- PROBLEM TO SOLVE
What is needed is an exact copy of every entry, without the pictures.

Saved data entries:
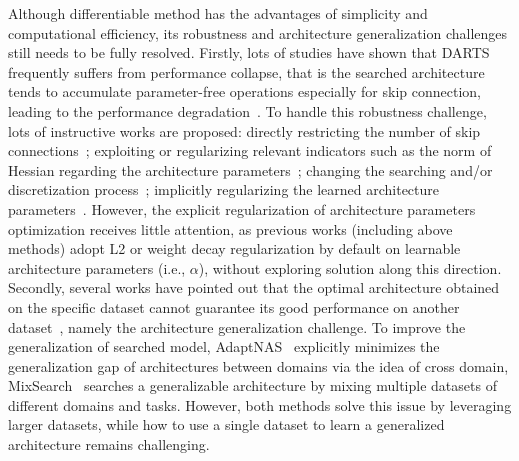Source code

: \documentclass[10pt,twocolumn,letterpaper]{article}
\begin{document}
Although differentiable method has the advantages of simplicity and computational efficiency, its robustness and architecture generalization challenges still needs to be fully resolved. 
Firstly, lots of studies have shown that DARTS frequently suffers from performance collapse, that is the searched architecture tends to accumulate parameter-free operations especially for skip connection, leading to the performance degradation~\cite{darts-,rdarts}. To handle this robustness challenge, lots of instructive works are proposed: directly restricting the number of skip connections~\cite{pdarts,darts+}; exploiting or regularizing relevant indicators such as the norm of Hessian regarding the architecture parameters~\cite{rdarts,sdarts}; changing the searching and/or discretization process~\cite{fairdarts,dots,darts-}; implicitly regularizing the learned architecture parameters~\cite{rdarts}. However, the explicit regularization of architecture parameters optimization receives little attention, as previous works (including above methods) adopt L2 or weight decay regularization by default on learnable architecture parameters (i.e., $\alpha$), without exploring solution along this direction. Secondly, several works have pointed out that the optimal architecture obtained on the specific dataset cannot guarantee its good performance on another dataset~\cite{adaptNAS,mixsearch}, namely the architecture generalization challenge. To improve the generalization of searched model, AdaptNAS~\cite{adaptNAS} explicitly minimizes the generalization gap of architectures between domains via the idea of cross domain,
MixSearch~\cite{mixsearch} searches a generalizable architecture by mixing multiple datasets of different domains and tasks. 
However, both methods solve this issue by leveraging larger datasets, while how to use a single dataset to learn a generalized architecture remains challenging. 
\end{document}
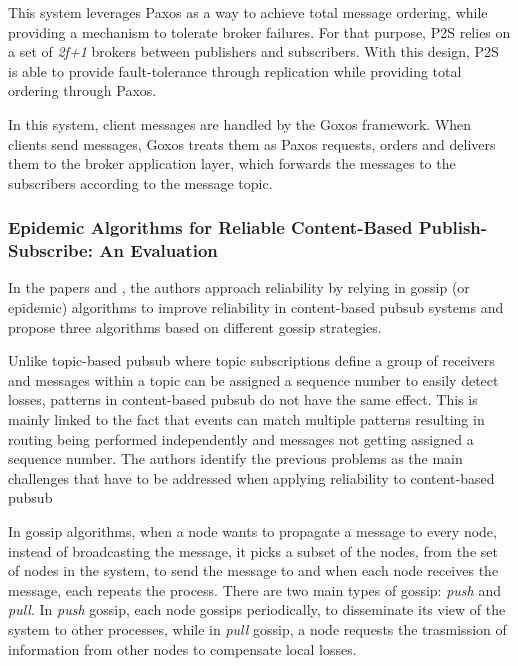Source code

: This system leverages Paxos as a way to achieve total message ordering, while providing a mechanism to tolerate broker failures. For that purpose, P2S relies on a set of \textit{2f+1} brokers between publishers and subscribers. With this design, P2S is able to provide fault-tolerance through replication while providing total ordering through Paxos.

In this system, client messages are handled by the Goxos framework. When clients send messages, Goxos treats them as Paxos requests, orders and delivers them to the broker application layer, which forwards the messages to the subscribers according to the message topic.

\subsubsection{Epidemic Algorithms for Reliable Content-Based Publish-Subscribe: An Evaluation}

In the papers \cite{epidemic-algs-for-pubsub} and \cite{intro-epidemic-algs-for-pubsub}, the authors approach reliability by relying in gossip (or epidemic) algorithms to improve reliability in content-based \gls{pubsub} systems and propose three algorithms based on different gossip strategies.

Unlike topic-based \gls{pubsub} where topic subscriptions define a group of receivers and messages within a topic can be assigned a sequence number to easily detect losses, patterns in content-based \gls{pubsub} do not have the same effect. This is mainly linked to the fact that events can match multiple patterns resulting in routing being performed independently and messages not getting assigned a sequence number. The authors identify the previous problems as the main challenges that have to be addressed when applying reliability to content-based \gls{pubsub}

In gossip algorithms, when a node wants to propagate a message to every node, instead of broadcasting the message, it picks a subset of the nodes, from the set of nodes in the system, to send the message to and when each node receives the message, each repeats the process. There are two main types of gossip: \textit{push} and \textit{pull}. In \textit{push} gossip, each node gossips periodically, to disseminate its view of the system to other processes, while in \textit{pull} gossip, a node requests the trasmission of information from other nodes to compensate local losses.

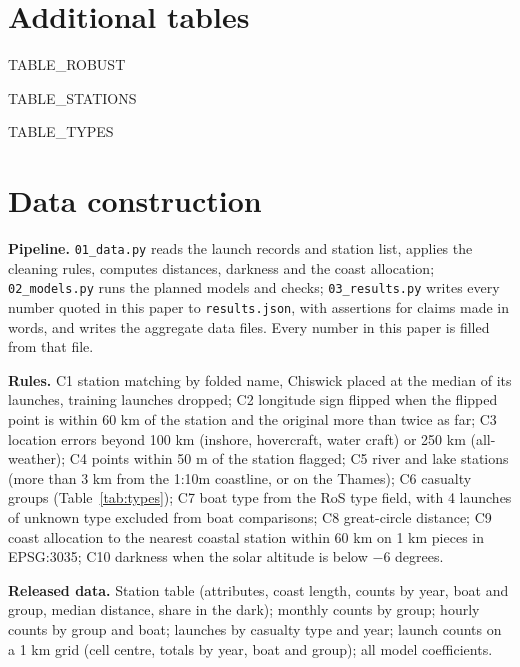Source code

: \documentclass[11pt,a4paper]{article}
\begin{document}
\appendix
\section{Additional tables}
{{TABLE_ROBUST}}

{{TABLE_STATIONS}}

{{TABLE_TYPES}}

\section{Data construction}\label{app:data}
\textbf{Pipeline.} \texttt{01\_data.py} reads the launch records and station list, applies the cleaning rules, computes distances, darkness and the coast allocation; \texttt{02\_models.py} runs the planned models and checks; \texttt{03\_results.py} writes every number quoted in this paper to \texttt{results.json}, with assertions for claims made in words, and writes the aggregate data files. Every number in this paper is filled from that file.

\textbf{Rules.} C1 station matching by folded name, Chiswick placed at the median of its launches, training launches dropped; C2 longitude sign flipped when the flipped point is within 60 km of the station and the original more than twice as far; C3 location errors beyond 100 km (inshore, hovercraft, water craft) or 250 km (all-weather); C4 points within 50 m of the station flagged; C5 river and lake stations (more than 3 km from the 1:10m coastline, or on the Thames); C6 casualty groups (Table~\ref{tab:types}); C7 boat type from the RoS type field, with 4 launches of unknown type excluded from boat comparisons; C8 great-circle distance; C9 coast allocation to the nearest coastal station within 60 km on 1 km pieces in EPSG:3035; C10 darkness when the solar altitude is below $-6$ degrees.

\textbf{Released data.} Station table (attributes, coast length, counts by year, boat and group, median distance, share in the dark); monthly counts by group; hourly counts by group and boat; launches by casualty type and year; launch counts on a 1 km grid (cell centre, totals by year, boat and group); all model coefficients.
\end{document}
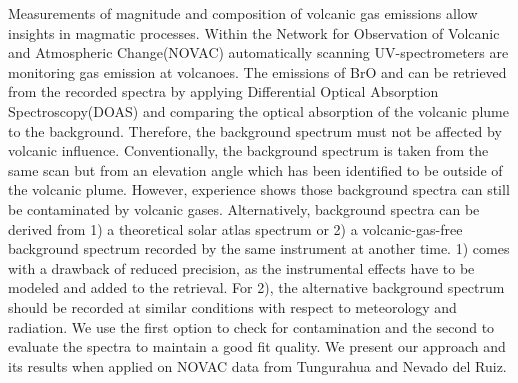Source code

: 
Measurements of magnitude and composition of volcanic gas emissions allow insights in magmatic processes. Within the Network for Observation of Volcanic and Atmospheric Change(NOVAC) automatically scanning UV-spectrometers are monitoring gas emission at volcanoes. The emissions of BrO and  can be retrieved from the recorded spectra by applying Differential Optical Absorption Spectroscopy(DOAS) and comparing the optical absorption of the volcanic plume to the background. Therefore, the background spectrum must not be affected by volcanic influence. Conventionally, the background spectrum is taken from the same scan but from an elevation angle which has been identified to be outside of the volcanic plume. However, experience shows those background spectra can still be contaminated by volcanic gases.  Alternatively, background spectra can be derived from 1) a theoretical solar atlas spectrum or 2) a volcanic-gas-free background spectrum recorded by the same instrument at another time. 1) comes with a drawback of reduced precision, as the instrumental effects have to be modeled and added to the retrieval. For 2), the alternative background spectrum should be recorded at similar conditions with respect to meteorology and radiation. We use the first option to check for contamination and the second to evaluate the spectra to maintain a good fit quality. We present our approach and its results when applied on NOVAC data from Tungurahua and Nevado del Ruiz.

- REPLY TO THE EXERCISE
Source code

: \documentclass[10pt,twocolumn,letterpaper]{article}
\begin{document}
Although differentiable method has the advantages of simplicity and computational efficiency, its robustness and architecture generalization challenges still needs to be fully resolved. 
Firstly, lots of studies have shown that DARTS frequently suffers from performance collapse, that is the searched architecture tends to accumulate parameter-free operations especially for skip connection, leading to the performance degradation~\cite{darts-,rdarts}. To handle this robustness challenge, lots of instructive works are proposed: directly restricting the number of skip connections~\cite{pdarts,darts+}; exploiting or regularizing relevant indicators such as the norm of Hessian regarding the architecture parameters~\cite{rdarts,sdarts}; changing the searching and/or discretization process~\cite{fairdarts,dots,darts-}; implicitly regularizing the learned architecture parameters~\cite{rdarts}. However, the explicit regularization of architecture parameters optimization receives little attention, as previous works (including above methods) adopt L2 or weight decay regularization by default on learnable architecture parameters (i.e., $\alpha$), without exploring solution along this direction. Secondly, several works have pointed out that the optimal architecture obtained on the specific dataset cannot guarantee its good performance on another dataset~\cite{adaptNAS,mixsearch}, namely the architecture generalization challenge. To improve the generalization of searched model, AdaptNAS~\cite{adaptNAS} explicitly minimizes the generalization gap of architectures between domains via the idea of cross domain,
MixSearch~\cite{mixsearch} searches a generalizable architecture by mixing multiple datasets of different domains and tasks. 
However, both methods solve this issue by leveraging larger datasets, while how to use a single dataset to learn a generalized architecture remains challenging. 
\end{document}
Source code

: This system leverages Paxos as a way to achieve total message ordering, while providing a mechanism to tolerate broker failures. For that purpose, P2S relies on a set of \textit{2f+1} brokers between publishers and subscribers. With this design, P2S is able to provide fault-tolerance through replication while providing total ordering through Paxos.

In this system, client messages are handled by the Goxos framework. When clients send messages, Goxos treats them as Paxos requests, orders and delivers them to the broker application layer, which forwards the messages to the subscribers according to the message topic.

\subsubsection{Epidemic Algorithms for Reliable Content-Based Publish-Subscribe: An Evaluation}

In the papers \cite{epidemic-algs-for-pubsub} and \cite{intro-epidemic-algs-for-pubsub}, the authors approach reliability by relying in gossip (or epidemic) algorithms to improve reliability in content-based \gls{pubsub} systems and propose three algorithms based on different gossip strategies.

Unlike topic-based \gls{pubsub} where topic subscriptions define a group of receivers and messages within a topic can be assigned a sequence number to easily detect losses, patterns in content-based \gls{pubsub} do not have the same effect. This is mainly linked to the fact that events can match multiple patterns resulting in routing being performed independently and messages not getting assigned a sequence number. The authors identify the previous problems as the main challenges that have to be addressed when applying reliability to content-based \gls{pubsub}

In gossip algorithms, when a node wants to propagate a message to every node, instead of broadcasting the message, it picks a subset of the nodes, from the set of nodes in the system, to send the message to and when each node receives the message, each repeats the process. There are two main types of gossip: \textit{push} and \textit{pull}. In \textit{push} gossip, each node gossips periodically, to disseminate its view of the system to other processes, while in \textit{pull} gossip, a node requests the trasmission of information from other nodes to compensate local losses.

Source code

: \documentclass[11pt,a4paper]{article}
\begin{document}
\appendix
\section{Additional tables}
{{TABLE_ROBUST}}

{{TABLE_STATIONS}}

{{TABLE_TYPES}}

\section{Data construction}\label{app:data}
\textbf{Pipeline.} \texttt{01\_data.py} reads the launch records and station list, applies the cleaning rules, computes distances, darkness and the coast allocation; \texttt{02\_models.py} runs the planned models and checks; \texttt{03\_results.py} writes every number quoted in this paper to \texttt{results.json}, with assertions for claims made in words, and writes the aggregate data files. Every number in this paper is filled from that file.

\textbf{Rules.} C1 station matching by folded name, Chiswick placed at the median of its launches, training launches dropped; C2 longitude sign flipped when the flipped point is within 60 km of the station and the original more than twice as far; C3 location errors beyond 100 km (inshore, hovercraft, water craft) or 250 km (all-weather); C4 points within 50 m of the station flagged; C5 river and lake stations (more than 3 km from the 1:10m coastline, or on the Thames); C6 casualty groups (Table~\ref{tab:types}); C7 boat type from the RoS type field, with 4 launches of unknown type excluded from boat comparisons; C8 great-circle distance; C9 coast allocation to the nearest coastal station within 60 km on 1 km pieces in EPSG:3035; C10 darkness when the solar altitude is below $-6$ degrees.

\textbf{Released data.} Station table (attributes, coast length, counts by year, boat and group, median distance, share in the dark); monthly counts by group; hourly counts by group and boat; launches by casualty type and year; launch counts on a 1 km grid (cell centre, totals by year, boat and group); all model coefficients.
\end{document}
Source code

: 
Measurements of magnitude and composition of volcanic gas emissions allow insights in magmatic processes. Within the Network for Observation of Volcanic and Atmospheric Change(NOVAC) automatically scanning UV-spectrometers are monitoring gas emission at volcanoes. The emissions of BrO and  can be retrieved from the recorded spectra by applying Differential Optical Absorption Spectroscopy(DOAS) and comparing the optical absorption of the volcanic plume to the background. Therefore, the background spectrum must not be affected by volcanic influence. Conventionally, the background spectrum is taken from the same scan but from an elevation angle which has been identified to be outside of the volcanic plume. However, experience shows those background spectra can still be contaminated by volcanic gases.  Alternatively, background spectra can be derived from 1) a theoretical solar atlas spectrum or 2) a volcanic-gas-free background spectrum recorded by the same instrument at another time. 1) comes with a drawback of reduced precision, as the instrumental effects have to be modeled and added to the retrieval. For 2), the alternative background spectrum should be recorded at similar conditions with respect to meteorology and radiation. We use the first option to check for contamination and the second to evaluate the spectra to maintain a good fit quality. We present our approach and its results when applied on NOVAC data from Tungurahua and Nevado del Ruiz.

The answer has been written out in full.